Uranio impoverito. «Il nostro obbiettivo è che lo Stato riconosca il nesso di causalità tra le patologie (classiche o rare, dal tumore alle patologie al sistema nervoso) contratte dai militari e dai civili italiani e l’esposizione all’uranio impoverito in aree contaminate dalle missioni operative all’estero e nei poligoni nazionali, in totale assenza di misure di protezione…»

Una delegazione dell’Associazione vittime dell’uranio impoverito (Anvui) è stata ricevuta ieri in audizione dalla commissione Difesa della Camera presieduta da Gianluca Rizzo (M5S). Un presidio in piazza Monte Citorio avrebbe dovuto sostenere la piccola delegazione ma l’autorizzazione, già concessa, è stata ritirata con la scusa pretestuosa dei disordini avvenuti negli scorsi giorni.

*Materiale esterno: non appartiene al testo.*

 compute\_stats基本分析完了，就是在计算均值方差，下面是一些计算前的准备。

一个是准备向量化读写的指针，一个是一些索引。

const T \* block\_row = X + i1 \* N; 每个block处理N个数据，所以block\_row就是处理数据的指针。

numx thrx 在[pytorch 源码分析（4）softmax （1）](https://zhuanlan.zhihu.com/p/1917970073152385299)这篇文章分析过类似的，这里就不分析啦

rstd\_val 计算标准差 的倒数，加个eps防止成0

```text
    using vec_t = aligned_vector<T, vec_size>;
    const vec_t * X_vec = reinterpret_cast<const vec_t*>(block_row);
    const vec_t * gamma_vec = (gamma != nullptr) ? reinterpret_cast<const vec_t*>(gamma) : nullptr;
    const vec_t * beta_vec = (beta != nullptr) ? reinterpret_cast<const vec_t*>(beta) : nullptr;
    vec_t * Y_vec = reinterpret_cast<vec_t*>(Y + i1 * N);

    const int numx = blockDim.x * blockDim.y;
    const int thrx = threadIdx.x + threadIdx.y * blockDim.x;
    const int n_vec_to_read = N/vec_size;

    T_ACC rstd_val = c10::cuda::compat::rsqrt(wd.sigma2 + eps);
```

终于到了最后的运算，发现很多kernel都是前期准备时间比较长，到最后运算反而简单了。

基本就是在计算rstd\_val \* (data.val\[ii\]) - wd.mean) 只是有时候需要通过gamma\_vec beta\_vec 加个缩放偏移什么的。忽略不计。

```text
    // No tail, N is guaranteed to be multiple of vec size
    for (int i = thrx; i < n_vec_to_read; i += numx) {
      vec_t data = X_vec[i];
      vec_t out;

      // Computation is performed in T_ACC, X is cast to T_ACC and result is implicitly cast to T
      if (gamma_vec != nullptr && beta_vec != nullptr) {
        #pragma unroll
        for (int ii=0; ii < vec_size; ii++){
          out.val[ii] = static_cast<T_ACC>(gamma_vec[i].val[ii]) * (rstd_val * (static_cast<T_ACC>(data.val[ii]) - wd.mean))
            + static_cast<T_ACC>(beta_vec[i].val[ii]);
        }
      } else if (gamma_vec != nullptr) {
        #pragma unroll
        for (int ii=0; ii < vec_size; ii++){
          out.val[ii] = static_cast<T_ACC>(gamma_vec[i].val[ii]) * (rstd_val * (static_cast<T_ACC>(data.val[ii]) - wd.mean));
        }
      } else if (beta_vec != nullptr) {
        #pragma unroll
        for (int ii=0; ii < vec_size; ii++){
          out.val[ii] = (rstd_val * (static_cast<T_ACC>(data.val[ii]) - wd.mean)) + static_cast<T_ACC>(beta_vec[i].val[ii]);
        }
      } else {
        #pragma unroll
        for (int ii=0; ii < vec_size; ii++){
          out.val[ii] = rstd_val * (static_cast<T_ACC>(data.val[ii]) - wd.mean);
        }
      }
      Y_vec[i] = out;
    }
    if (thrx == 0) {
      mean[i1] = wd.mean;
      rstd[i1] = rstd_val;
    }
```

Tuttavia, di fronte al diniego della piazza, Anvui e Fondazione Dario Fo e Franca Rame, da sempre al fianco delle vittime, non hanno desistito e hanno trasformato il presidio in un corteo virtuale sui social con l’hashtag #giustiziavittimeuranio. «Il nostro obbiettivo è che lo Stato riconosca il nesso di causalità tra le patologie (classiche o rare, dal tumore alle patologie al sistema nervoso) contratte dai militari e dai civili italiani e l’esposizione all’uranio impoverito in aree contaminate dalle missioni operative all’estero e nei poligoni nazionali, in totale assenza di misure di protezione…» – si legge nel comunicato che ha accompagnato l’iniziativa. Nesso di causalità peraltro già riconosciuto dallo stesso Parlamento con la IV Commissione d’inchiesta sull’uranio impoverito presieduta da Gian Piero Scanu poi messo in “quarantena” dal suo partito, il Pd, per aver osato mantenere un profilo coerente e non elusivo sulla questione.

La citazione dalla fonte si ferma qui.